> Action item: An exact copy of every entry is needed, with no images.

> Dataset entries:
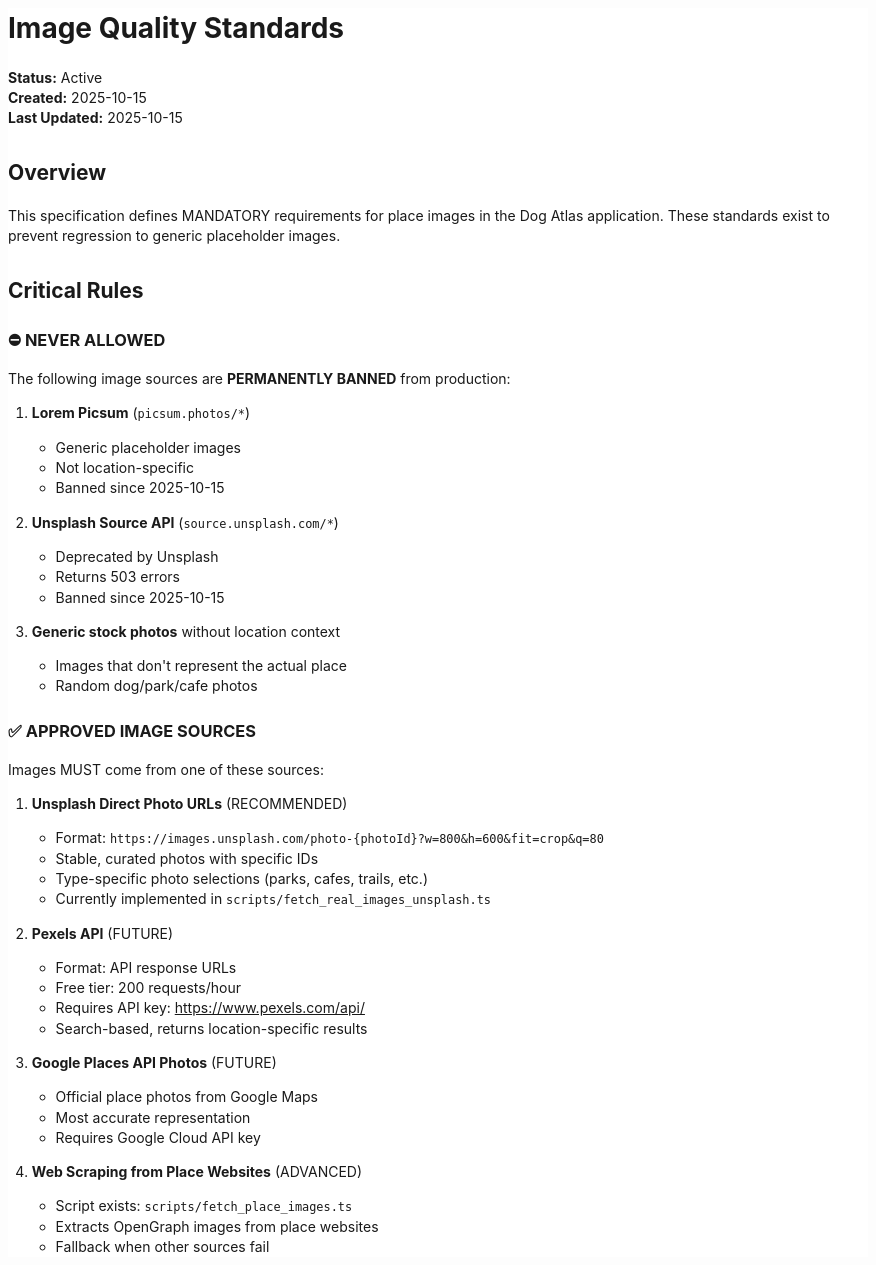 # Image Quality Standards

**Status:** Active  
**Created:** 2025-10-15  
**Last Updated:** 2025-10-15

## Overview

This specification defines MANDATORY requirements for place images in the Dog Atlas application. These standards exist to prevent regression to generic placeholder images.

## Critical Rules

### ⛔ NEVER ALLOWED

The following image sources are **PERMANENTLY BANNED** from production:

1. **Lorem Picsum** (`picsum.photos/*`)
   - Generic placeholder images
   - Not location-specific
   - Banned since 2025-10-15

2. **Unsplash Source API** (`source.unsplash.com/*`)
   - Deprecated by Unsplash
   - Returns 503 errors
   - Banned since 2025-10-15

3. **Generic stock photos** without location context
   - Images that don't represent the actual place
   - Random dog/park/cafe photos

### ✅ APPROVED IMAGE SOURCES

Images MUST come from one of these sources:

1. **Unsplash Direct Photo URLs** (RECOMMENDED)
   - Format: `https://images.unsplash.com/photo-{photoId}?w=800&h=600&fit=crop&q=80`
   - Stable, curated photos with specific IDs
   - Type-specific photo selections (parks, cafes, trails, etc.)
   - Currently implemented in `scripts/fetch_real_images_unsplash.ts`

2. **Pexels API** (FUTURE)
   - Format: API response URLs
   - Free tier: 200 requests/hour
   - Requires API key: https://www.pexels.com/api/
   - Search-based, returns location-specific results

3. **Google Places API Photos** (FUTURE)
   - Official place photos from Google Maps
   - Most accurate representation
   - Requires Google Cloud API key

4. **Web Scraping from Place Websites** (ADVANCED)
   - Script exists: `scripts/fetch_place_images.ts`
   - Extracts OpenGraph images from place websites
   - Fallback when other sources fail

> Exercise solution:
 # Image Quality Standards

**Status:** Active  
**Created:** 2025-10-15  
**Last Updated:** 2025-10-15

## Overview

This specification defines MANDATORY requirements for place images in the Dog Atlas application. These standards exist to prevent regression to generic placeholder images.

## Critical Rules

### ⛔ NEVER ALLOWED

The following image sources are **PERMANENTLY BANNED** from production:

1. **Lorem Picsum** (`picsum.photos/*`)
   - Generic placeholder images
   - Not location-specific
   - Banned since 2025-10-15

2. **Unsplash Source API** (`source.unsplash.com/*`)
   - Deprecated by Unsplash
   - Returns 503 errors
   - Banned since 2025-10-15

3. **Generic stock photos** without location context
   - Images that don't represent the actual place
   - Random dog/park/cafe photos

### ✅ APPROVED IMAGE SOURCES

Images MUST come from one of these sources:

1. **Unsplash Direct Photo URLs** (RECOMMENDED)
   - Format: `https://images.unsplash.com/photo-{photoId}?w=800&h=600&fit=crop&q=80`
   - Stable, curated photos with specific IDs
   - Type-specific photo selections (parks, cafes, trails, etc.)
   - Currently implemented in `scripts/fetch_real_images_unsplash.ts`

2. **Pexels API** (FUTURE)
   - Format: API response URLs
   - Free tier: 200 requests/hour
   - Requires API key: https://www.pexels.com/api/
   - Search-based, returns location-specific results

3. **Google Places API Photos** (FUTURE)
   - Official place photos from Google Maps
   - Most accurate representation
   - Requires Google Cloud API key

4. **Web Scraping from Place Websites** (ADVANCED)
   - Script exists: `scripts/fetch_place_images.ts`
   - Extracts OpenGraph images from place websites
   - Fallback when other sources fail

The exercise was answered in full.